Prompt:
Return the data below exactly as given, except for the images.

Stored data entries:
^^^^

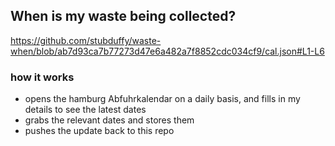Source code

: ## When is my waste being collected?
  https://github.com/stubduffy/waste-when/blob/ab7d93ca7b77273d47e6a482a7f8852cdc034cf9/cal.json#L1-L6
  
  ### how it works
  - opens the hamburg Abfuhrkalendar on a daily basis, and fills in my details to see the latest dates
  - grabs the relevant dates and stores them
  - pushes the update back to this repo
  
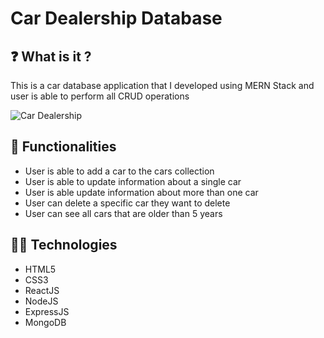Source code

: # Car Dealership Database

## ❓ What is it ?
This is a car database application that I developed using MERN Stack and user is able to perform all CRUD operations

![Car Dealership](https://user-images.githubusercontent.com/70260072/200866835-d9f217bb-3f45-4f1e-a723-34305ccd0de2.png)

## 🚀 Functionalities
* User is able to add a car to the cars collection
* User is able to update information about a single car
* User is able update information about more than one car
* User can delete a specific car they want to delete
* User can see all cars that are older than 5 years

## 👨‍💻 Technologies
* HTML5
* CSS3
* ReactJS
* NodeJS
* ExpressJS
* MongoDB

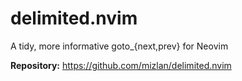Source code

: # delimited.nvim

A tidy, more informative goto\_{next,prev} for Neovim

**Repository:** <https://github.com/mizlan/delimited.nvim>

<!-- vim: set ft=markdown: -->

^^^^

Output below:
Source code

: ## When is my waste being collected?
  https://github.com/stubduffy/waste-when/blob/ab7d93ca7b77273d47e6a482a7f8852cdc034cf9/cal.json#L1-L6
  
  ### how it works
  - opens the hamburg Abfuhrkalendar on a daily basis, and fills in my details to see the latest dates
  - grabs the relevant dates and stores them
  - pushes the update back to this repo
  
Source code

: # Car Dealership Database

## ❓ What is it ?
This is a car database application that I developed using MERN Stack and user is able to perform all CRUD operations

![Car Dealership](https://user-images.githubusercontent.com/70260072/200866835-d9f217bb-3f45-4f1e-a723-34305ccd0de2.png)

## 🚀 Functionalities
* User is able to add a car to the cars collection
* User is able to update information about a single car
* User is able update information about more than one car
* User can delete a specific car they want to delete
* User can see all cars that are older than 5 years

## 👨‍💻 Technologies
* HTML5
* CSS3
* ReactJS
* NodeJS
* ExpressJS
* MongoDB

Source code

: # delimited.nvim

A tidy, more informative goto\_{next,prev} for Neovim

**Repository:** <https://github.com/mizlan/delimited.nvim>

<!-- vim: set ft=markdown: -->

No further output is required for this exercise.